Elder John W. Taylor, speaking of the affairs of the Colorado mission, stated that in his judgment Elder Horace S. Ensign or Joseph McRae would make a suitable president of the Colorado mission, but Elder McRae had been in the field already two years and perhaps ought to be released. After some discussion the matter was left to President Cannon to make inquiry of the Sunday School Union and report if Elder Ensign could be spared.
On invitation of President Snow, President Cannon made a brief report of his visit to the Hawaiian Islands. He commenced by saying that inasmuch as an extended report of the visit to the Islands had been made and published he would confine his remarks more to matters of interest more especially to the council. He thought it would be a good thing if more of the Apostles were sent to visit the several missions. He spoke very highly of the labors of Elder Samuel E. Woolley now presiding in the Islands. While there he discovered that one or two of the Elders were apparently unable to master the language and therefore could not accomplish all that they had been sent to do. If they were transferred to some other field like California it would be better. He had inquired of Elder Ephraim Nye, of the California mission, if he could use such Elders in his field and had learned that he could to good advantage. Brother Woolley had expressed the desire that Elders who were efficient in the language ought to return to the Islands occasionally where they could accomplish much good without having to learn the language. As it is nearly all the missionaries are handicapped because they have to spend so much time learning to speak to the native people. President Cannon had met with the Elders both at Honolulu and Laie and had tried to impress upon them the necessity of diligent labor among the native people, for their souls were precious; he had also spoken plainly to the sisters who were laboring there and urged them to teach the natives the importance of raising families and not enter into the vices of the Gentiles. There were native people in the Islands who were true to the truth and for many years had been faithful and that they had not been married for eternity.
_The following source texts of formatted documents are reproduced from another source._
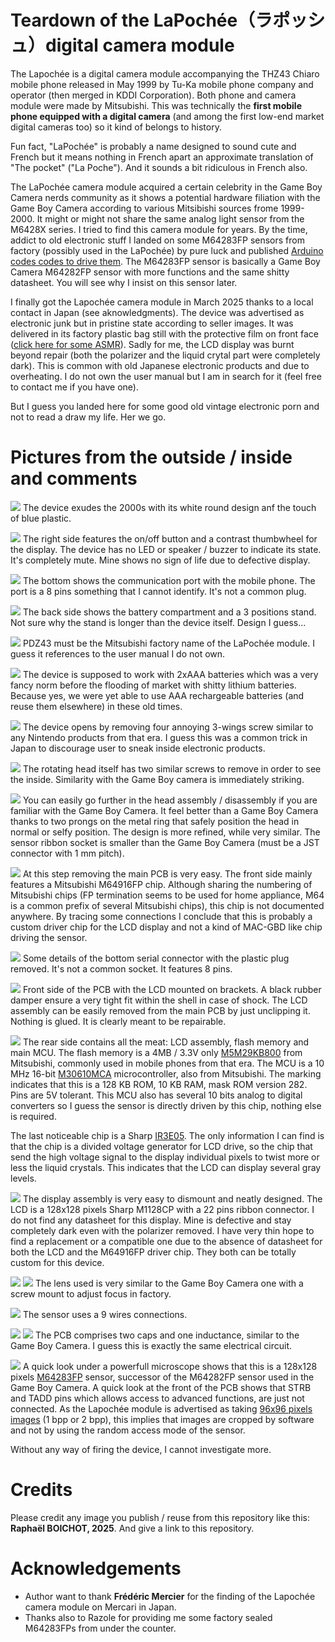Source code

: # Teardown of the LaPochée（ラポッシュ）digital camera module

The Lapochée is a digital camera module accompanying the THZ43 Chiaro mobile phone released in May 1999 by Tu-Ka mobile phone company and operator (then merged in KDDI Corporation). Both phone and camera module were made by Mitsubishi. This was technically the **first mobile phone equipped with a digital camera** (and among the first low-end market digital cameras too) so it kind of belongs to history.

Fun fact, "LaPochée" is probably a name designed to sound cute and French but it means nothing in French apart an approximate translation of "The pocket" ("La Poche"). And it sounds a bit ridiculous in French also.

The LaPochée camera module acquired a certain celebrity in the Game Boy Camera nerds community as it shows a potential hardware filiation with the Game Boy Camera according to various Mitsibishi sources frome 1999-2000. It might or might not share the same analog light sensor from the M6428X series. I tried to find this camera module for years. By the time, addict to old electronic stuff I landed on some M64283FP sensors from factory (possibly used in the LaPochée) by pure luck and published [Arduino codes codes to drive them](https://github.com/Raphael-Boichot/Play-with-the-Mitsubishi-M64283FP-sensor). The M64283FP sensor is basically a Game Boy Camera M64282FP sensor with more functions and the same shitty datasheet. You will see why I insist on this sensor later.

I finally got the Lapochée camera module in March 2025 thanks to a local contact in Japan (see aknowledgments). The device was advertised as electronic junk but in pristine state according to seller images. It was delivered in its factory plastic bag still with the protective film on front face ([click here for some ASMR](/Pictures/Lapochée_ASMR.mp4)). Sadly for me, the LCD display was burnt beyond repair (both the polarizer and the liquid crytal part were completely dark). This is common with old Japanese electronic products and due to overheating. I do not own the user manual but I am in search for it (feel free to contact me if you have one).

But I guess you landed here for some good old vintage electronic porn and not to read a draw my life. Her we go.

# Pictures from the outside / inside and comments

![](/Pictures/Lapochée_2.JPG)
The device exudes the 2000s with its white round design anf the touch of blue plastic.

![](/Pictures/Lapochée_side.JPG)
The right side features the on/off button and a contrast thumbwheel for the display. The device has no LED or speaker / buzzer to indicate its state. It's completely mute. Mine shows no sign of life due to defective display.

![](/Pictures/Lapochée_bottom.JPG)
The bottom shows the communication port with the mobile phone. The port is a 8 pins something that I cannot identify. It's not a common plug.

![](/Pictures/Lapochée_rear_2.JPG)
The back side shows the battery compartment and a 3 positions stand. Not sure why the stand is longer than the device itself. Design I guess...

![](/Pictures/Lapochée_rear_open.JPG)
PDZ43 must be the Mitsubishi factory name of the LaPochée module. I guess it references to the user manual I do not own.

![](/Pictures/Lapochée_2xAAA_batteries.JPG)
The device is supposed to work with 2xAAA batteries which was a very fancy norm before the flooding of market with shitty lithium batteries. Because yes, we were yet able to use AAA rechargeable batteries (and reuse them elsewhere) in these old times.

![](/Pictures/Lapochée_main_board_with_LCD_mounted.JPG)
The device opens by removing four annoying 3-wings screw similar to any Nintendo products from that era. I guess this was a common trick in Japan to discourage user to sneak inside electronic products.

![](/Pictures/Lapochée_head_assembly_2.JPG)
The rotating head itself has two similar screws to remove in order to see the inside. Similarity with the Game Boy camera is immediately striking.

![](/Pictures/Lapochée_empty_head_2.JPG)
You can easily go further in the head assembly / disassembly if you are familiar with the Game Boy Camera. It feel better than a Game Boy Camera thanks to two prongs on the metal ring that safely position the head in normal or selfy position. The design is more refined, while very similar. The sensor ribbon socket is smaller than the Game Boy Camera (must be a JST connector with 1 mm pitch).

![](/Pictures/Lapochée_PCB_front.JPG)
At this step removing the main PCB is very easy. The front side mainly features a Mitsubishi M64916FP chip. Although sharing the numbering of Mitsubishi chips (FP termination seems to be used for home appliance, M64 is a common prefix of several Mitsubishi chips), this chip is not documented anywhere. By tracing some connections I conclude that this is probably a custom driver chip for the LCD display and not a kind of MAC-GBD like chip driving the sensor.

![](/Pictures/Lapochée_serial_8_pins_connection.JPG)
Some details of the bottom serial connector with the plastic plug removed. It's not a common socket. It features 8 pins.

![](/Pictures/Lapochée_main_board_with_LCD.JPG)
Front side of the PCB with the LCD mounted on brackets. A black rubber damper ensure a very tight fit within the shell in case of shock. The LCD assembly can be easily removed from the main PCB by just unclipping it. Nothing is glued. It is clearly meant to be repairable.

![](/Pictures/Lapochée_PCB_rear.JPG)
The rear side contains all the meat: LCD assembly, flash memory and main MCU. The flash memory is a 4MB / 3.3V only [M5M29KB800](/Datasheets/Renesas_M5M29KB.PDF) from Mitsubishi, commonly used in mobile phones from that era. The MCU is a 10 MHz 16-bit [M30610MCA](/Datasheets/Renesas_M5M29KB.PDF) microcontroller, also from Mitsubishi. The marking indicates that this is a 128 KB ROM, 10 KB RAM, mask ROM version 282. Pins are 5V tolerant. This MCU also has several 10 bits analog to digital converters so I guess the sensor is directly driven by this chip, nothing else is required. 

The last noticeable chip is a Sharp [IR3E05](/Datasheets/Sharp_IR3E05.pdf). The only information I can find is that the chip is a divided voltage generator for LCD drive, so the chip that send the high voltage signal to the display individual pixels to twist more or less the liquid crystals. This indicates that the LCD can display several gray levels.

![](/Pictures/Lapochée_LCD_rear.JPG)
The display assembly is very easy to dismount and neatly designed. The LCD is a 128x128 pixels Sharp M1128CP with a 22 pins ribbon connector. I do not find any datasheet for this display. Mine is defective and stay completely dark even with the polarizer removed. I have very thin hope to find a replacement or a compatible one due to the absence of datasheet for both the LCD and the M64916FP driver chip. They both can be totally custom for this device.

![](/Pictures/Lapochée_lens_front.JPG)
![](/Pictures/Lapochée_lens_rear.JPG)
The lens used is very similar to the Game Boy Camera one with a screw mount to adjust focus in factory.

![](/Pictures/Lapochée_sensor_PCB_ribbon.JPG)
The sensor uses a 9 wires connections. 

![](/Pictures/Lapochée_sensor_PCB_rear.JPG)
![](/Pictures/Lapochée_sensor_PCB_front.JPG)
The PCB comprises two caps and one inductance, similar to the Game Boy Camera. I guess this is exactly the same electrical circuit.

![](/Pictures/Lapochée_sensor_reference.png)
A quick look under a powerfull microscope shows that this is a 128x128 pixels [M64283FP](https://github.com/Raphael-Boichot/Play-with-the-Mitsubishi-M64283FP-sensor) sensor, successor of the M64282FP sensor used in the Game Boy Camera. A quick look at the front of the PCB shows that STRB and TADD pins which allows access to advanced functions, are just not connected. As the Lapochée module is advertised as taking [96x96 pixels images](https://pc.watch.impress.co.jp/docs/article/990413/tu_ka.htm) (1 bpp or 2 bpp), this implies that images are cropped by software and not by using the random access mode of the sensor.

Without any way of firing the device, I cannot investigate more.

# Credits
Please credit any image you publish / reuse from this repository like this: **Raphaël BOICHOT, 2025**. And give a link to this repository.

# Acknowledgements
- Author want to thank **Frédéric Mercier** for the finding of the Lapochée camera module on Mercari in Japan.
- Thanks also to Razole for providing me some factory sealed M64283FPs from under the counter.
He felt that they should be married in the proper way where they were faithful sturdy people and some means, in his judgment, ought to be done for them along this direction.
After the close of President Cannon's remarks there was some
general discussion regarding the sending of incompetent Elders into the field and the suggestion was made that Presidents of Missions should use their judgment and initiative in releasing Elders they cannot use, or have them transferred to fields where they can be useful. However, it would be better to inquire into the merits of missionaries more carefully before they are called, and thus avoid some of these conditions. ... (1)
-- Jan 28, 1901; Monday
The First Presidency were at the office as usual today. Elders George M. Cannon and Royal B. Young met President [Lorenzo] Snow and stated that they are members of a building committee engaged in raising means for the purpose of erecting a new meeting house in Forest Dale Ward, to cost $13,000, and they asked for the tithing of the present year to assist the min the erection of this building. President Snow promised them that he would confer with his counselors regarding this request and let them know what action should be taken.
The Presidency made an appointment with the Church attorneys to meet tomorrow to consider certain charges made by the Salt Lake Tribune in which President Snow is accused of selling his influence for "a consideration" for the election of Thomas Kearns.
$23,533.19 in the form of an order was issued in favor of the Bishop's office to cover expenditures made in the purchase of property in Bear Lake county, Idaho. (1)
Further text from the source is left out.